> DESCRIPTION OF THE TASK:
An exact copy of all the entries is what is needed here.

[Excerpts from a dataset]
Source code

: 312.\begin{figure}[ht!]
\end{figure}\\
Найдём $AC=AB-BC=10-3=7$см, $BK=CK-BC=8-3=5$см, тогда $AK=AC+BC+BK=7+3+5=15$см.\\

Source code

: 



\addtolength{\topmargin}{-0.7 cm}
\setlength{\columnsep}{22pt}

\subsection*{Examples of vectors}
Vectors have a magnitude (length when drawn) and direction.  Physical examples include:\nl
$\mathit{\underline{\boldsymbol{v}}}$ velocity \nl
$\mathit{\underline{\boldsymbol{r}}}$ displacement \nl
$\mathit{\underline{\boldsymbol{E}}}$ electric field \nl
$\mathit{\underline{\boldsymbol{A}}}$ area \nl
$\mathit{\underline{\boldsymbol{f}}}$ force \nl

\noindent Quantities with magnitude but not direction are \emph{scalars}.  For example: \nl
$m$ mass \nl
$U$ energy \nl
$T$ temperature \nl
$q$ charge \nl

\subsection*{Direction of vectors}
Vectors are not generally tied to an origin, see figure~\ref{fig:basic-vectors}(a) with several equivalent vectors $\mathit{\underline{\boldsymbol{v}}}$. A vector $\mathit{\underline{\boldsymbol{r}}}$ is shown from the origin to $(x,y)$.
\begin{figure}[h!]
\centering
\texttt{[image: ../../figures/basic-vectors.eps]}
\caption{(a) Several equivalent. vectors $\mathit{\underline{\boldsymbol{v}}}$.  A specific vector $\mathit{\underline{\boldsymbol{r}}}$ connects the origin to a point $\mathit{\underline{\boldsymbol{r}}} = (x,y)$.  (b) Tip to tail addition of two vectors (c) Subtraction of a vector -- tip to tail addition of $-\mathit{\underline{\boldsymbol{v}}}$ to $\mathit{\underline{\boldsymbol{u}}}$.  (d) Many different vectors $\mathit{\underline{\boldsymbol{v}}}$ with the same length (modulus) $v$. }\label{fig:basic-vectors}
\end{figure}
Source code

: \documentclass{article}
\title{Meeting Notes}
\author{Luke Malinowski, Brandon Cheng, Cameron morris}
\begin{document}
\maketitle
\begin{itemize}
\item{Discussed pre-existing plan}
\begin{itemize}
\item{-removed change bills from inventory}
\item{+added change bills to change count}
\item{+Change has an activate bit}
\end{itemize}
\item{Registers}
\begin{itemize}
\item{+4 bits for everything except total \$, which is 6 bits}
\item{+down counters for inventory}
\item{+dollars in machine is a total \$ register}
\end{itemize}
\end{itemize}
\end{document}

> EXERCISE ANSWER:
Source code

: 312.\begin{figure}[ht!]
\end{figure}\\
Найдём $AC=AB-BC=10-3=7$см, $BK=CK-BC=8-3=5$см, тогда $AK=AC+BC+BK=7+3+5=15$см.\\

Source code

: 



\addtolength{\topmargin}{-0.7 cm}
\setlength{\columnsep}{22pt}

\subsection*{Examples of vectors}
Vectors have a magnitude (length when drawn) and direction.  Physical examples include:\nl
$\mathit{\underline{\boldsymbol{v}}}$ velocity \nl
$\mathit{\underline{\boldsymbol{r}}}$ displacement \nl
$\mathit{\underline{\boldsymbol{E}}}$ electric field \nl
$\mathit{\underline{\boldsymbol{A}}}$ area \nl
$\mathit{\underline{\boldsymbol{f}}}$ force \nl

\noindent Quantities with magnitude but not direction are \emph{scalars}.  For example: \nl
$m$ mass \nl
$U$ energy \nl
$T$ temperature \nl
$q$ charge \nl

\subsection*{Direction of vectors}
Vectors are not generally tied to an origin, see figure~\ref{fig:basic-vectors}(a) with several equivalent vectors $\mathit{\underline{\boldsymbol{v}}}$. A vector $\mathit{\underline{\boldsymbol{r}}}$ is shown from the origin to $(x,y)$.
\begin{figure}[h!]
\centering
\texttt{[image: ../../figures/basic-vectors.eps]}
\caption{(a) Several equivalent. vectors $\mathit{\underline{\boldsymbol{v}}}$.  A specific vector $\mathit{\underline{\boldsymbol{r}}}$ connects the origin to a point $\mathit{\underline{\boldsymbol{r}}} = (x,y)$.  (b) Tip to tail addition of two vectors (c) Subtraction of a vector -- tip to tail addition of $-\mathit{\underline{\boldsymbol{v}}}$ to $\mathit{\underline{\boldsymbol{u}}}$.  (d) Many different vectors $\mathit{\underline{\boldsymbol{v}}}$ with the same length (modulus) $v$. }\label{fig:basic-vectors}
\end{figure}
Source code

: \documentclass{article}
\title{Meeting Notes}
\author{Luke Malinowski, Brandon Cheng, Cameron morris}
\begin{document}
\maketitle
\begin{itemize}
\item{Discussed pre-existing plan}
\begin{itemize}
\item{-removed change bills from inventory}
\item{+added change bills to change count}
\item{+Change has an activate bit}
\end{itemize}
\item{Registers}
\begin{itemize}
\item{+4 bits for everything except total \$, which is 6 bits}
\item{+down counters for inventory}
\item{+dollars in machine is a total \$ register}
\end{itemize}
\end{itemize}
\end{document}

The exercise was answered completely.